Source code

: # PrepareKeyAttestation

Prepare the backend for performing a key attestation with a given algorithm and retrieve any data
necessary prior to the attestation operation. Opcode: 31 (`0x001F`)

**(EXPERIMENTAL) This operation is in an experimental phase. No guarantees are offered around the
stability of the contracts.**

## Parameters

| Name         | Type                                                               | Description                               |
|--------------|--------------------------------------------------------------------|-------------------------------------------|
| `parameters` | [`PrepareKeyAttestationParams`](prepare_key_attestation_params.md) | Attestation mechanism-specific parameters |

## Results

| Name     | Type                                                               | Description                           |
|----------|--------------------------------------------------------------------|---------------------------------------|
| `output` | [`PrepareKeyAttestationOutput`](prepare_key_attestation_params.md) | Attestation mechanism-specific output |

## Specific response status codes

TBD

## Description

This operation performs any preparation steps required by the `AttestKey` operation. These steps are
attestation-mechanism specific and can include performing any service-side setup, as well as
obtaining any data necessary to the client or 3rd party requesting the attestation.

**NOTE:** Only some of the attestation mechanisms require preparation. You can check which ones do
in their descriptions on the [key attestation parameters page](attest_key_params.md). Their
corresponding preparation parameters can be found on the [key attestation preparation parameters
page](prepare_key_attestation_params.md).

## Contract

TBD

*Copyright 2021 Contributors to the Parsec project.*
= = = = = = =
Exercise —
Please set down exactly the lines running from the one with "in their descriptions" to the last line of the entries above, both of them included, and no others.

Exercise answer —
in their descriptions on the [key attestation parameters page](attest_key_params.md). Their
corresponding preparation parameters can be found on the [key attestation preparation parameters
page](prepare_key_attestation_params.md).

## Contract

TBD

*Copyright 2021 Contributors to the Parsec project.*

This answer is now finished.